Dyslipidemia characterized by elevated TG, reduced HDL cholesterol and small dense LDL (pattern B) is closely linked to obesity (17
), and weight loss is associated with improvements in these lipid abnormalities (20
). Previous studies have demonstrated the ability to substantially reverse pattern B with weight loss in overweight and obese men (BMI from 26 to 35) (10
). The goal of the current study was to determine the extent to which reversal of pattern B could be achieved through the normalization of BMI <25 and percentage body fat <20%. In the majority of pattern B men, weight loss of ~8kg was associated with conversion to pattern A, and the reversal of all components of the ALP. Weight loss improved insulin sensitivity to a similar extent irrespective of LDL subclass pattern conversion status, indicating that conversion did not appear to be mediated by improved insulin sensitivity.

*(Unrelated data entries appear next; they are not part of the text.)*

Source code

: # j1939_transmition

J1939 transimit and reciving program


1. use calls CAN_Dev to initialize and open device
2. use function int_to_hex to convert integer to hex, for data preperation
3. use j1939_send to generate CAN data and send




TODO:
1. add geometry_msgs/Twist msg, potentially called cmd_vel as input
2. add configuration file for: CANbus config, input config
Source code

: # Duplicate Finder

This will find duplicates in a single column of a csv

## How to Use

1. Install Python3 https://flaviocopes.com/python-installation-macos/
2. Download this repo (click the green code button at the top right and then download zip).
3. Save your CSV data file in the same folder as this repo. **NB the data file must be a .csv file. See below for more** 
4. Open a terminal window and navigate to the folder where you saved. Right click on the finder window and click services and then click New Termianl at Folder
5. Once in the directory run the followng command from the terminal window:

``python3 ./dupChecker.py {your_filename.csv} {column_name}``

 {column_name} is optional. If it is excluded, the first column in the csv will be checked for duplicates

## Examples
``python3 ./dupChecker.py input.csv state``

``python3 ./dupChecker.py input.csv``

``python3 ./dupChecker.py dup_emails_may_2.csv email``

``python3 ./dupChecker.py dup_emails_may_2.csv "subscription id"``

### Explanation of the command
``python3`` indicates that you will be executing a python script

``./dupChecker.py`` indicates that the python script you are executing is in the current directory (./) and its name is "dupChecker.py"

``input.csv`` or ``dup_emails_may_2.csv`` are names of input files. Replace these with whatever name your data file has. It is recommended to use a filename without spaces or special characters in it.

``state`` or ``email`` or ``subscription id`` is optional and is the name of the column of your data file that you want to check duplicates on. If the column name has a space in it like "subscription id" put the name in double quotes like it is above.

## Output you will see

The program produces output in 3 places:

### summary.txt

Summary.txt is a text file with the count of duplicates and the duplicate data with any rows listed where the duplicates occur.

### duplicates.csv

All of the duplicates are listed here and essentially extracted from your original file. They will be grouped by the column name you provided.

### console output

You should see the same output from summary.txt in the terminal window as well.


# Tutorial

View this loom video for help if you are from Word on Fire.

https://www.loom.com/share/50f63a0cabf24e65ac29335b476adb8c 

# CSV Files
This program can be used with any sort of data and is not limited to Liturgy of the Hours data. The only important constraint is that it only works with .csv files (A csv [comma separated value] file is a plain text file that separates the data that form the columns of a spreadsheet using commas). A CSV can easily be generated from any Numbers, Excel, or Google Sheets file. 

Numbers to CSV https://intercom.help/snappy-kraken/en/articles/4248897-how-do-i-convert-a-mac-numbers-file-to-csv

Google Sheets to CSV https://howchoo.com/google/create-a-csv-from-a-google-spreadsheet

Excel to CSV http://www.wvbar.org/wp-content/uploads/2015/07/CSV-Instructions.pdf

Notably, men who were pattern B at baseline were less likely to achieve study weight loss goals compared to men who were pattern A at baseline. This disparity was not due to differences in physical activity as measured by steps per day. Because the current protocol did not enable us to determine whether the decreased propensity towards weight loss in pattern B vs. pattern A men was due to lack of compliance or underlying metabolic differences, further investigation will be required to test the latter possibility.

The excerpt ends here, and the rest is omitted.